2. The method for sharing a bicycle schedule according to claim 1, wherein in step S41, the elements of the shared bicycle schedule frame include statesBehavior parameter a t And a bonus function, wherein,representing the state of the dispatcher at the time step variable t,a scheduling strategy of a scheduling vehicle when the time step variable t is represented;
the rewarding function comprises a rewarding function for actually increasing the travel amount of the dispatching truckAverage increase trip amount rewarding function of dispatching vehicle>And the dispatching truck globally increases the travel function +.>The specific formula is as follows: />
wherein ,αrw Representing the scaling factor of the bonus function,indicating +. >Is to go out and go in->Indicating +.>Is to go out and go in->Indicating +.>Is to go out and go in->Indicating +.>Is to go out and go in->Represents the time step variable t +.>Number of inner dispatch vehicles>Represents the time step variable t +.>Number of inner dispatch vehicles>Representing η when implementing a scheduling policy 5 Is to go out and go in->Represents eta when no scheduling policy is implemented 5 N represents the maximum value of the tag variable of the dispatching vehicle, eta 5 The global tag representing each scheduling region unit, M' represents the set of unit tags for the scheduling region unit.

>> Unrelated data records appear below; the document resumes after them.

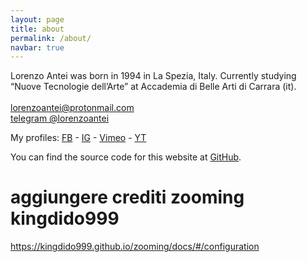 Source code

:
 ```yaml
---
layout: page
title: about
permalink: /about/
navbar: true
---
```


Lorenzo Antei was born in 1994 in La Spezia, Italy. Currently studying “Nuove Tecnologie dell’Arte” at Accademia di Belle Arti di Carrara (it).
<br>
<br>
[lorenzoantei@protonmail.com](mailto:lorenzoantei@protonmail.com)
<br>
[telegram @lorenzoantei](https://www.t.me/lorenzoantei)

My profiles:
[FB](https://www.facebook.com/lorenzoanteilorenzo/) -
[IG](https://www.instagram.com/lorenzoantei.it/) -
[Vimeo](https://vimeo.com/user115048394) -
[YT](https://www.youtube.com/channel/UCpPWBKTm7s7JaBeD8DfnDuA/videos)

You can find the source code for this website at [GitHub](https://github.com/lorenzoantei/lorenzoantei.github.io).
# aggiungere crediti zooming kingdido999
https://kingdido999.github.io/zooming/docs/#/configuration
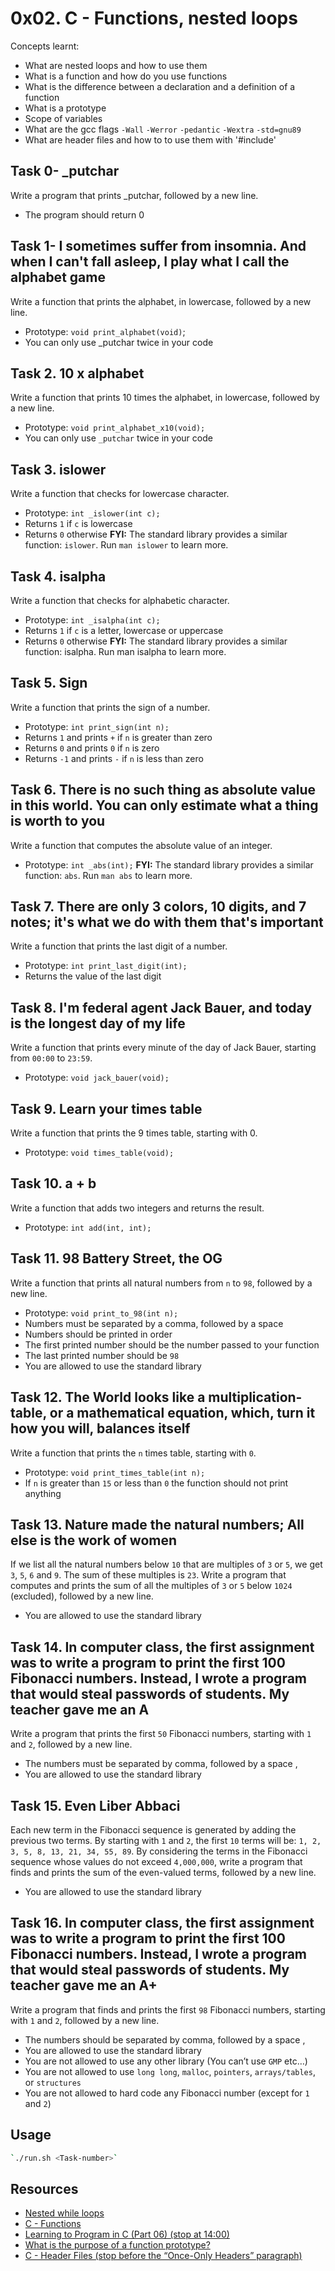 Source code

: # 0x02. C - Functions, nested loops
Concepts learnt:
- What are nested loops and how to use them
- What is a function and how do you use functions
- What is the difference between a declaration and a definition of a function
- What is a prototype
- Scope of variables
- What are the gcc flags `-Wall` `-Werror` `-pedantic` `-Wextra` `-std=gnu89`
- What are header files and how to to use them with '#include'
  
## Task 0- _putchar
Write a program that prints _putchar, followed by a new line.
- The program should return 0

## Task 1- I sometimes suffer from insomnia. And when I can't fall asleep, I play what I call the alphabet game
Write a function that prints the alphabet, in lowercase, followed by a new line.
- Prototype: `void print_alphabet(void)`;
- You can only use _putchar twice in your code
## Task 2. 10 x alphabet
Write a function that prints 10 times the alphabet, in lowercase, followed by a new line.
- Prototype: `void print_alphabet_x10(void);`
- You can only use `_putchar` twice in your code
## Task 3. islower
Write a function that checks for lowercase character.
- Prototype: `int _islower(int c);`
- Returns `1` if `c` is lowercase
- Returns `0` otherwise
**FYI:** The standard library provides a similar function: `islower`. Run `man islower` to learn more.
## Task 4. isalpha
Write a function that checks for alphabetic character.
- Prototype:  `int _isalpha(int c);`
- Returns `1` if `c` is a letter, lowercase or uppercase
- Returns `0` otherwise
**FYI:** The standard library provides a similar function: isalpha. Run man isalpha to learn more.
## Task 5. Sign
Write a function that prints the sign of a number.
- Prototype: `int print_sign(int n);`
- Returns `1` and prints `+` if `n` is greater than zero
- Returns `0` and prints `0` if `n` is zero
- Returns `-1` and prints `-` if `n` is less than zero
## Task 6. There is no such thing as absolute value in this world. You can only estimate what a thing is worth to you
Write a function that computes the absolute value of an integer.
- Prototype: `int _abs(int);`
**FYI:** The standard library provides a similar function: `abs`. Run `man abs` to learn more.
## Task 7. There are only 3 colors, 10 digits, and 7 notes; it's what we do with them that's important
Write a function that prints the last digit of a number.
- Prototype: `int print_last_digit(int);`
- Returns the value of the last digit
## Task 8. I'm federal agent Jack Bauer, and today is the longest day of my life
Write a function that prints every minute of the day of Jack Bauer, starting from `00:00` to `23:59`.
- Prototype: `void jack_bauer(void);`
## Task 9. Learn your times table
Write a function that prints the 9 times table, starting with 0.
- Prototype: `void times_table(void);`
## Task 10. a + b
Write a function that adds two integers and returns the result.
- Prototype:  `int add(int, int);`
## Task 11. 98 Battery Street, the OG
Write a function that prints all natural numbers from `n` to `98`, followed by a new line.
- Prototype: `void print_to_98(int n);`
- Numbers must be separated by a comma, followed by a space
- Numbers should be printed in order
- The first printed number should be the number passed to your function
- The last printed number should be `98`
- You are allowed to use the standard library
## Task 12. The World looks like a multiplication-table, or a mathematical equation, which, turn it how you will, balances itself
Write a function that prints the `n` times table, starting with `0`.
- Prototype: `void print_times_table(int n);`
- If `n` is greater than `15` or less than `0` the function should not print anything
## Task 13. Nature made the natural numbers; All else is the work of women
If we list all the natural numbers below `10` that are multiples of `3` or `5`, we get `3`, `5`, `6` and `9`. The sum of these multiples is `23`. Write a program that computes and prints the sum of all the multiples of `3` or `5` below `1024` (excluded), followed by a new line.
- You are allowed to use the standard library
## Task 14. In computer class, the first assignment was to write a program to print the first 100 Fibonacci numbers. Instead, I wrote a program that would steal passwords of students. My teacher gave me an A
Write a program that prints the first `50` Fibonacci numbers, starting with `1` and `2`, followed by a new line.
- The numbers must be separated by comma, followed by a space , 
- You are allowed to use the standard library
## Task 15. Even Liber Abbaci
Each new term in the Fibonacci sequence is generated by adding the previous two terms. By starting with `1` and `2`, the first `10` terms will be: `1, 2, 3, 5, 8, 13, 21, 34, 55, 89`. By considering the terms in the Fibonacci sequence whose values do not exceed `4,000,000`, write a program that finds and prints the sum of the even-valued terms, followed by a new line.
- You are allowed to use the standard library
## Task 16. In computer class, the first assignment was to write a program to print the first 100 Fibonacci numbers. Instead, I wrote a program that would steal passwords of students. My teacher gave me an A+
Write a program that finds and prints the first `98` Fibonacci numbers, starting with `1` and `2`, followed by a new line.
- The numbers should be separated by comma, followed by a space ,
- You are allowed to use the standard library
- You are not allowed to use any other library (You can’t use `GMP` etc…)
- You are not allowed to use `long long`, `malloc`, `pointers`, `arrays/tables`, or `structures`
- You are not allowed to hard code any Fibonacci number (except for `1` and `2`)
## Usage
```bash
`./run.sh <Task-number>`
```
## Resources
- [Nested while loops](https://www.youtube.com/watch?v=Z3iGeQ1gIss)
- [C - Functions](https://www.tutorialspoint.com/cprogramming/c_functions.htm)
- [Learning to Program in C (Part 06) (stop at 14:00)](https://www.youtube.com/watch?v=qMlnFwYdqIw)
- [What is the purpose of a function prototype?](https://www.geeksforgeeks.org/what-is-the-purpose-of-a-function-prototype/)
- [C - Header Files (stop before the “Once-Only Headers” paragraph)](https://www.tutorialspoint.com/cprogramming/c_header_files.htm)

3. The method for sharing a bicycle according to claim 1, wherein in step S42, the specific method for determining the average motion is as follows: method for rewriting scheduling policy of scheduling vehicle by using one-hot coding modeGet average action +.>The calculation formulas are respectively as follows:
4. The method for sharing a bicycle schedule according to claim 1, wherein the experience pool variables of the shared bicycle schedule frame in step S43 include an experience pool And experience pool capacity->
The training round related variables comprise training round number Episode and updating training round number Episode upnet The weight coefficient omega updated by the target network and the accumulated return discount factor gamma.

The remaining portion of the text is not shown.